━━━ THE INPUT ━━━
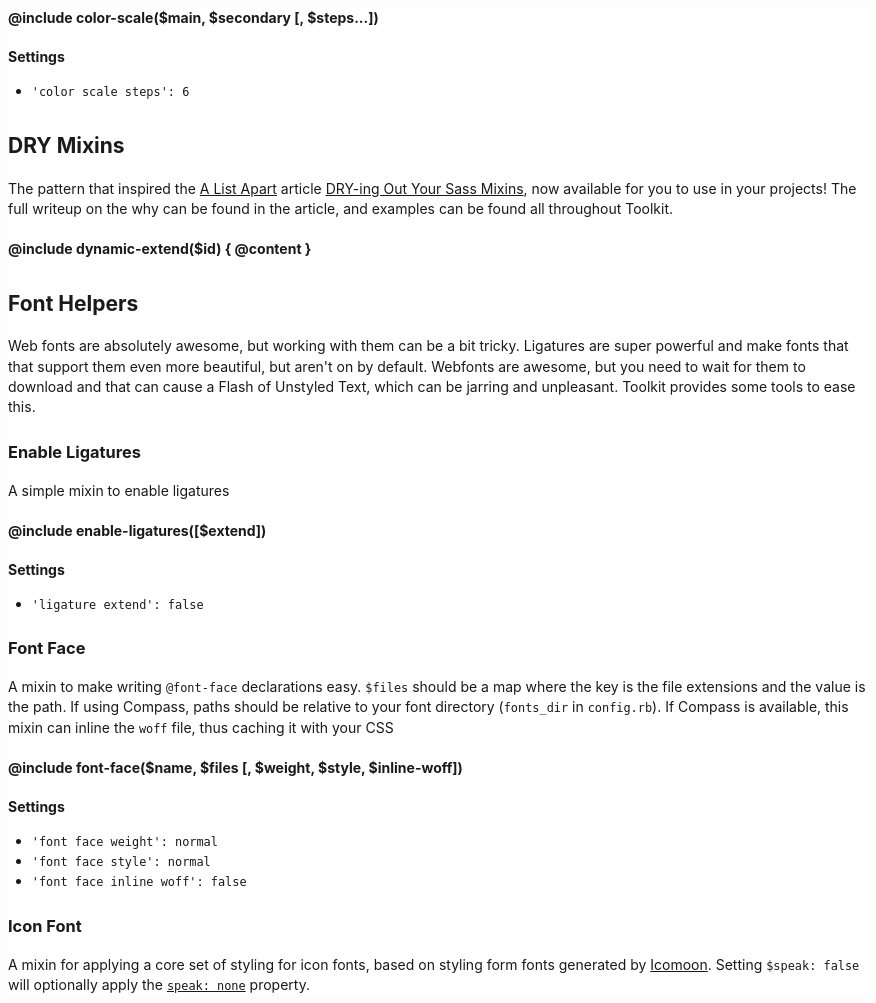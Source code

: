 #### @include color-scale($main, $secondary [, $steps...])

**Settings**

- `'color scale steps': 6`

## DRY Mixins

The pattern that inspired the [A List Apart](http://alistapart.com/) article [DRY-ing Out Your Sass Mixins](http://alistapart.com/article/dry-ing-out-your-sass-mixins), now available for you to use in your projects! The full writeup on the why can be found in the article, and examples can be found all throughout Toolkit.

#### @include dynamic-extend($id) { @content }

## Font Helpers

Web fonts are absolutely awesome, but working with them can be a bit tricky. Ligatures are super powerful and make fonts that that support them even more beautiful, but aren't on by default. Webfonts are awesome, but you need to wait for them to download and that can cause a Flash of Unstyled Text, which can be jarring and unpleasant. Toolkit provides some tools to ease this.

### Enable Ligatures

A simple mixin to enable ligatures

#### @include enable-ligatures([$extend])

**Settings**

- `'ligature extend': false`

### Font Face

A mixin to make writing `@font-face` declarations easy. `$files` should be a map where the key is the file extensions and the value is the path. If using Compass, paths should be relative to your font directory (`fonts_dir` in `config.rb`). If Compass is available, this mixin can inline the `woff` file, thus caching it with your CSS

#### @include font-face($name, $files [, $weight, $style, $inline-woff])

**Settings**

- `'font face weight': normal`
- `'font face style': normal`
- `'font face inline woff': false`

### Icon Font

A mixin for applying a core set of styling for icon fonts, based on styling form fonts generated by [Icomoon](http://icomoon.io). Setting `$speak: false` will optionally apply the [`speak: none`](http://webdesign.about.com/od/styleproperties/p/blspspeak.htm) property.
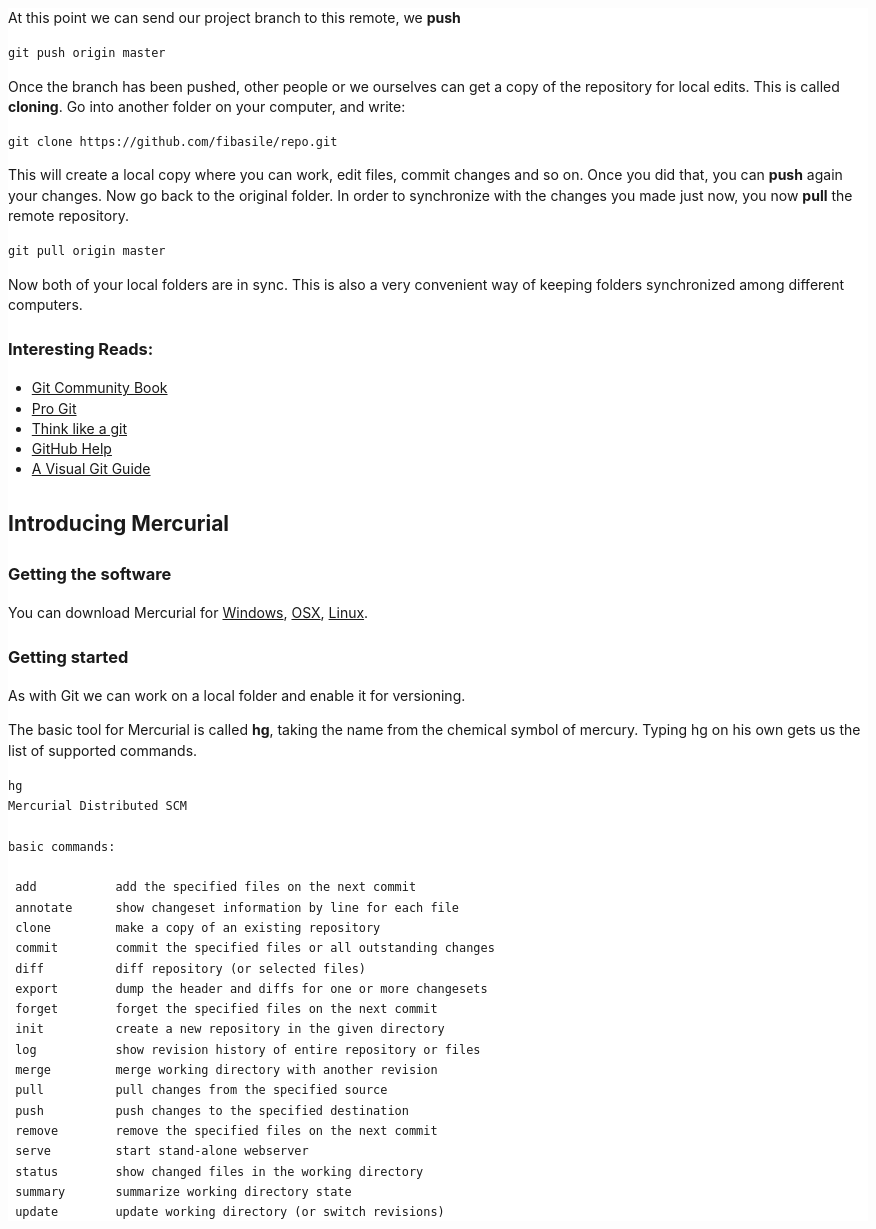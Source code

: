 At this point we can send our project branch to this remote, we **push**

    git push origin master

Once the branch has been pushed, other people or we ourselves can get a copy of the repository for local edits. This is called **cloning**.
Go into another folder on your computer, and write:

    git clone https://github.com/fibasile/repo.git

This will create a local copy where you can work, edit files, commit changes and so on. Once you did that, you can **push** again your changes.
Now go back to the original folder. In order to synchronize with the changes you made just now, you now **pull** the remote repository.

    git pull origin master

Now both of your local folders are in sync. This is also a very convenient way of keeping folders synchronized among different computers.

### Interesting Reads:

*   [Git Community Book](http://book.git-scm.com/)
*   [Pro Git](http://progit.org/book/)
*   [Think like a git](http://think-like-a-git.net/)
*   [GitHub Help](http://help.github.com/)
*   [A Visual Git Guide](http://marklodato.github.com/visual-git-guide/index-en.html)

## Introducing Mercurial

### Getting the software

You can download Mercurial for [Windows](http://tortoisehg.bitbucket.org/download/index.html), [OSX](http://mercurial.selenic.com/downloads), [Linux](http://mercurial.selenic.com/downloads).

### Getting started

As with Git we can work on a local folder and enable it for versioning.

The basic tool for Mercurial is called **hg**, taking the name from the chemical symbol of mercury. Typing hg on his own gets us the list of supported commands.

    hg
    Mercurial Distributed SCM

    basic commands:

     add           add the specified files on the next commit
     annotate      show changeset information by line for each file
     clone         make a copy of an existing repository
     commit        commit the specified files or all outstanding changes
     diff          diff repository (or selected files)
     export        dump the header and diffs for one or more changesets
     forget        forget the specified files on the next commit
     init          create a new repository in the given directory
     log           show revision history of entire repository or files
     merge         merge working directory with another revision
     pull          pull changes from the specified source
     push          push changes to the specified destination
     remove        remove the specified files on the next commit
     serve         start stand-alone webserver
     status        show changed files in the working directory
     summary       summarize working directory state
     update        update working directory (or switch revisions)

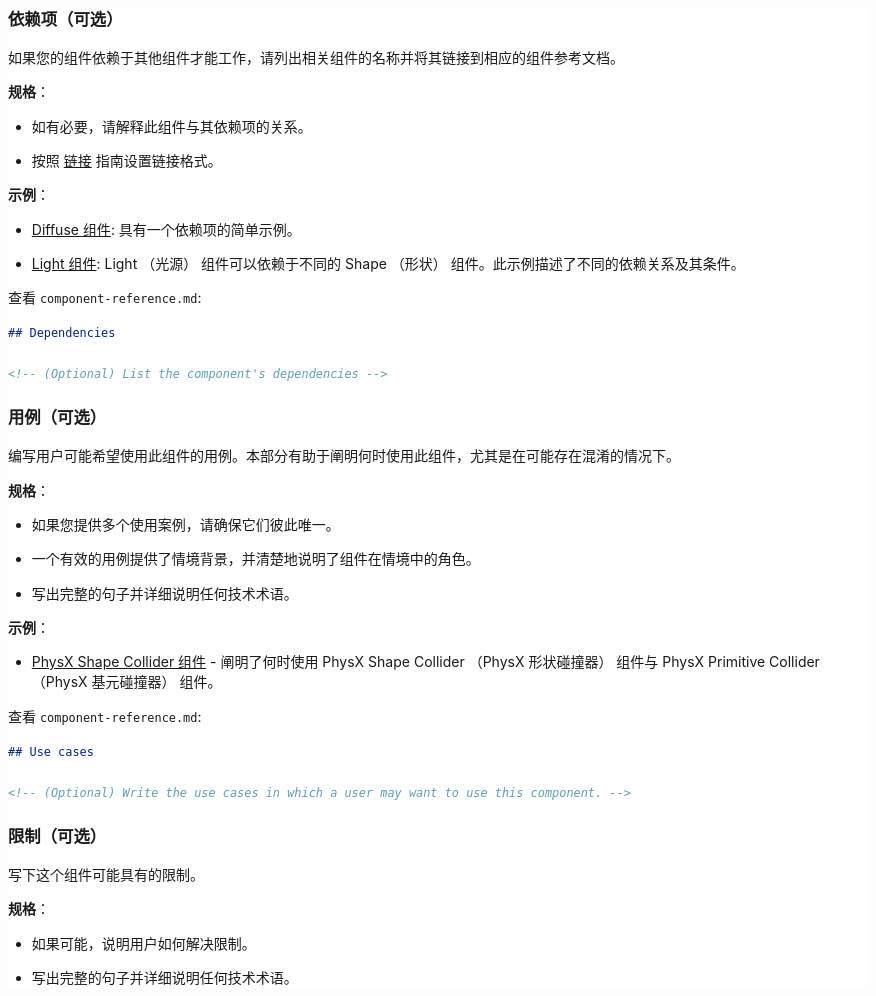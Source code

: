 ### 依赖项（可选）

如果您的组件依赖于其他组件才能工作，请列出相关组件的名称并将其链接到相应的组件参考文档。

**规格**：

* 如有必要，请解释此组件与其依赖项的关系。

* 按照 [链接](/docs/contributing/to-docs/style-guide/format/#links) 指南设置链接格式。

**示例**：

* [Diffuse 组件](/docs/user-guide/components/reference/atom/diffuse-probe-grid/): 具有一个依赖项的简单示例。

* [Light 组件](/docs/user-guide/components/reference/atom/light/#dependencies): Light （光源） 组件可以依赖于不同的 Shape （形状） 组件。此示例描述了不同的依赖关系及其条件。

查看 `component-reference.md`:
```md
## Dependencies

<!-- (Optional) List the component's dependencies -->

```

### 用例（可选）

编写用户可能希望使用此组件的用例。本部分有助于阐明何时使用此组件，尤其是在可能存在混淆的情况下。

**规格**：

* 如果您提供多个使用案例，请确保它们彼此唯一。

* 一个有效的用例提供了情境背景，并清楚地说明了组件在情境中的角色。

* 写出完整的句子并详细说明任何技术术语。

**示例**：

* [PhysX Shape Collider 组件](/docs/user-guide/components/reference/physx/shape-collider/#use-cases) - 阐明了何时使用 PhysX Shape Collider （PhysX 形状碰撞器） 组件与 PhysX Primitive Collider （PhysX 基元碰撞器） 组件。

查看 `component-reference.md`:
```md
## Use cases

<!-- (Optional) Write the use cases in which a user may want to use this component. -->

```


### 限制（可选）

写下这个组件可能具有的限制。

**规格**：

* 如果可能，说明用户如何解决限制。

* 写出完整的句子并详细说明任何技术术语。
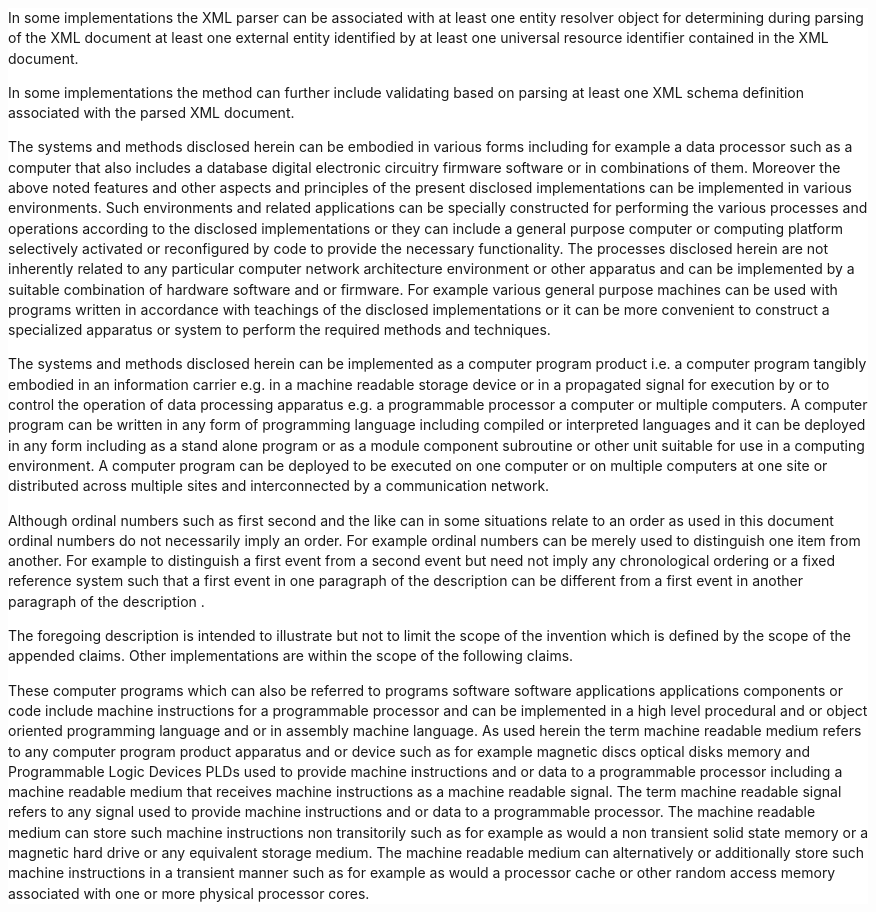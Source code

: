 In some implementations the XML parser can be associated with at least one entity resolver object for determining during parsing of the XML document at least one external entity identified by at least one universal resource identifier contained in the XML document.

In some implementations the method can further include validating based on parsing at least one XML schema definition associated with the parsed XML document.

The systems and methods disclosed herein can be embodied in various forms including for example a data processor such as a computer that also includes a database digital electronic circuitry firmware software or in combinations of them. Moreover the above noted features and other aspects and principles of the present disclosed implementations can be implemented in various environments. Such environments and related applications can be specially constructed for performing the various processes and operations according to the disclosed implementations or they can include a general purpose computer or computing platform selectively activated or reconfigured by code to provide the necessary functionality. The processes disclosed herein are not inherently related to any particular computer network architecture environment or other apparatus and can be implemented by a suitable combination of hardware software and or firmware. For example various general purpose machines can be used with programs written in accordance with teachings of the disclosed implementations or it can be more convenient to construct a specialized apparatus or system to perform the required methods and techniques.

The systems and methods disclosed herein can be implemented as a computer program product i.e. a computer program tangibly embodied in an information carrier e.g. in a machine readable storage device or in a propagated signal for execution by or to control the operation of data processing apparatus e.g. a programmable processor a computer or multiple computers. A computer program can be written in any form of programming language including compiled or interpreted languages and it can be deployed in any form including as a stand alone program or as a module component subroutine or other unit suitable for use in a computing environment. A computer program can be deployed to be executed on one computer or on multiple computers at one site or distributed across multiple sites and interconnected by a communication network.

Although ordinal numbers such as first second and the like can in some situations relate to an order as used in this document ordinal numbers do not necessarily imply an order. For example ordinal numbers can be merely used to distinguish one item from another. For example to distinguish a first event from a second event but need not imply any chronological ordering or a fixed reference system such that a first event in one paragraph of the description can be different from a first event in another paragraph of the description .

The foregoing description is intended to illustrate but not to limit the scope of the invention which is defined by the scope of the appended claims. Other implementations are within the scope of the following claims.

These computer programs which can also be referred to programs software software applications applications components or code include machine instructions for a programmable processor and can be implemented in a high level procedural and or object oriented programming language and or in assembly machine language. As used herein the term machine readable medium refers to any computer program product apparatus and or device such as for example magnetic discs optical disks memory and Programmable Logic Devices PLDs used to provide machine instructions and or data to a programmable processor including a machine readable medium that receives machine instructions as a machine readable signal. The term machine readable signal refers to any signal used to provide machine instructions and or data to a programmable processor. The machine readable medium can store such machine instructions non transitorily such as for example as would a non transient solid state memory or a magnetic hard drive or any equivalent storage medium. The machine readable medium can alternatively or additionally store such machine instructions in a transient manner such as for example as would a processor cache or other random access memory associated with one or more physical processor cores.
━━━
- _EXERCISE_
Pictures are to be dropped; every line of the records is to be returned unchanged.

- _REPLY_
Source code

: #### @include color-scale($main, $secondary [, $steps...])

**Settings**

- `'color scale steps': 6`

## DRY Mixins

The pattern that inspired the [A List Apart](http://alistapart.com/) article [DRY-ing Out Your Sass Mixins](http://alistapart.com/article/dry-ing-out-your-sass-mixins), now available for you to use in your projects! The full writeup on the why can be found in the article, and examples can be found all throughout Toolkit.

#### @include dynamic-extend($id) { @content }

## Font Helpers

Web fonts are absolutely awesome, but working with them can be a bit tricky. Ligatures are super powerful and make fonts that that support them even more beautiful, but aren't on by default. Webfonts are awesome, but you need to wait for them to download and that can cause a Flash of Unstyled Text, which can be jarring and unpleasant. Toolkit provides some tools to ease this.

### Enable Ligatures

A simple mixin to enable ligatures

#### @include enable-ligatures([$extend])

**Settings**

- `'ligature extend': false`

### Font Face

A mixin to make writing `@font-face` declarations easy. `$files` should be a map where the key is the file extensions and the value is the path. If using Compass, paths should be relative to your font directory (`fonts_dir` in `config.rb`). If Compass is available, this mixin can inline the `woff` file, thus caching it with your CSS

#### @include font-face($name, $files [, $weight, $style, $inline-woff])

**Settings**

- `'font face weight': normal`
- `'font face style': normal`
- `'font face inline woff': false`

### Icon Font

A mixin for applying a core set of styling for icon fonts, based on styling form fonts generated by [Icomoon](http://icomoon.io). Setting `$speak: false` will optionally apply the [`speak: none`](http://webdesign.about.com/od/styleproperties/p/blspspeak.htm) property.
Source code

: At this point we can send our project branch to this remote, we **push**

    git push origin master

Once the branch has been pushed, other people or we ourselves can get a copy of the repository for local edits. This is called **cloning**.
Go into another folder on your computer, and write:

    git clone https://github.com/fibasile/repo.git

This will create a local copy where you can work, edit files, commit changes and so on. Once you did that, you can **push** again your changes.
Now go back to the original folder. In order to synchronize with the changes you made just now, you now **pull** the remote repository.

    git pull origin master

Now both of your local folders are in sync. This is also a very convenient way of keeping folders synchronized among different computers.

### Interesting Reads:

*   [Git Community Book](http://book.git-scm.com/)
*   [Pro Git](http://progit.org/book/)
*   [Think like a git](http://think-like-a-git.net/)
*   [GitHub Help](http://help.github.com/)
*   [A Visual Git Guide](http://marklodato.github.com/visual-git-guide/index-en.html)

## Introducing Mercurial

### Getting the software

You can download Mercurial for [Windows](http://tortoisehg.bitbucket.org/download/index.html), [OSX](http://mercurial.selenic.com/downloads), [Linux](http://mercurial.selenic.com/downloads).

### Getting started

As with Git we can work on a local folder and enable it for versioning.

The basic tool for Mercurial is called **hg**, taking the name from the chemical symbol of mercury. Typing hg on his own gets us the list of supported commands.

    hg
    Mercurial Distributed SCM

    basic commands:

     add           add the specified files on the next commit
     annotate      show changeset information by line for each file
     clone         make a copy of an existing repository
     commit        commit the specified files or all outstanding changes
     diff          diff repository (or selected files)
     export        dump the header and diffs for one or more changesets
     forget        forget the specified files on the next commit
     init          create a new repository in the given directory
     log           show revision history of entire repository or files
     merge         merge working directory with another revision
     pull          pull changes from the specified source
     push          push changes to the specified destination
     remove        remove the specified files on the next commit
     serve         start stand-alone webserver
     status        show changed files in the working directory
     summary       summarize working directory state
     update        update working directory (or switch revisions)

Source code

: ### 依赖项（可选）

如果您的组件依赖于其他组件才能工作，请列出相关组件的名称并将其链接到相应的组件参考文档。

**规格**：

* 如有必要，请解释此组件与其依赖项的关系。

* 按照 [链接](/docs/contributing/to-docs/style-guide/format/#links) 指南设置链接格式。

**示例**：

* [Diffuse 组件](/docs/user-guide/components/reference/atom/diffuse-probe-grid/): 具有一个依赖项的简单示例。

* [Light 组件](/docs/user-guide/components/reference/atom/light/#dependencies): Light （光源） 组件可以依赖于不同的 Shape （形状） 组件。此示例描述了不同的依赖关系及其条件。

查看 `component-reference.md`:
```md
## Dependencies

<!-- (Optional) List the component's dependencies -->

```

### 用例（可选）

编写用户可能希望使用此组件的用例。本部分有助于阐明何时使用此组件，尤其是在可能存在混淆的情况下。

**规格**：

* 如果您提供多个使用案例，请确保它们彼此唯一。

* 一个有效的用例提供了情境背景，并清楚地说明了组件在情境中的角色。

* 写出完整的句子并详细说明任何技术术语。

**示例**：

* [PhysX Shape Collider 组件](/docs/user-guide/components/reference/physx/shape-collider/#use-cases) - 阐明了何时使用 PhysX Shape Collider （PhysX 形状碰撞器） 组件与 PhysX Primitive Collider （PhysX 基元碰撞器） 组件。

查看 `component-reference.md`:
```md
## Use cases

<!-- (Optional) Write the use cases in which a user may want to use this component. -->

```


### 限制（可选）

写下这个组件可能具有的限制。

**规格**：

* 如果可能，说明用户如何解决限制。

* 写出完整的句子并详细说明任何技术术语。
Source code

: In some implementations the XML parser can be associated with at least one entity resolver object for determining during parsing of the XML document at least one external entity identified by at least one universal resource identifier contained in the XML document.

In some implementations the method can further include validating based on parsing at least one XML schema definition associated with the parsed XML document.

The systems and methods disclosed herein can be embodied in various forms including for example a data processor such as a computer that also includes a database digital electronic circuitry firmware software or in combinations of them. Moreover the above noted features and other aspects and principles of the present disclosed implementations can be implemented in various environments. Such environments and related applications can be specially constructed for performing the various processes and operations according to the disclosed implementations or they can include a general purpose computer or computing platform selectively activated or reconfigured by code to provide the necessary functionality. The processes disclosed herein are not inherently related to any particular computer network architecture environment or other apparatus and can be implemented by a suitable combination of hardware software and or firmware. For example various general purpose machines can be used with programs written in accordance with teachings of the disclosed implementations or it can be more convenient to construct a specialized apparatus or system to perform the required methods and techniques.

The systems and methods disclosed herein can be implemented as a computer program product i.e. a computer program tangibly embodied in an information carrier e.g. in a machine readable storage device or in a propagated signal for execution by or to control the operation of data processing apparatus e.g. a programmable processor a computer or multiple computers. A computer program can be written in any form of programming language including compiled or interpreted languages and it can be deployed in any form including as a stand alone program or as a module component subroutine or other unit suitable for use in a computing environment. A computer program can be deployed to be executed on one computer or on multiple computers at one site or distributed across multiple sites and interconnected by a communication network.

Although ordinal numbers such as first second and the like can in some situations relate to an order as used in this document ordinal numbers do not necessarily imply an order. For example ordinal numbers can be merely used to distinguish one item from another. For example to distinguish a first event from a second event but need not imply any chronological ordering or a fixed reference system such that a first event in one paragraph of the description can be different from a first event in another paragraph of the description .

The foregoing description is intended to illustrate but not to limit the scope of the invention which is defined by the scope of the appended claims. Other implementations are within the scope of the following claims.

These computer programs which can also be referred to programs software software applications applications components or code include machine instructions for a programmable processor and can be implemented in a high level procedural and or object oriented programming language and or in assembly machine language. As used herein the term machine readable medium refers to any computer program product apparatus and or device such as for example magnetic discs optical disks memory and Programmable Logic Devices PLDs used to provide machine instructions and or data to a programmable processor including a machine readable medium that receives machine instructions as a machine readable signal. The term machine readable signal refers to any signal used to provide machine instructions and or data to a programmable processor. The machine readable medium can store such machine instructions non transitorily such as for example as would a non transient solid state memory or a magnetic hard drive or any equivalent storage medium. The machine readable medium can alternatively or additionally store such machine instructions in a transient manner such as for example as would a processor cache or other random access memory associated with one or more physical processor cores.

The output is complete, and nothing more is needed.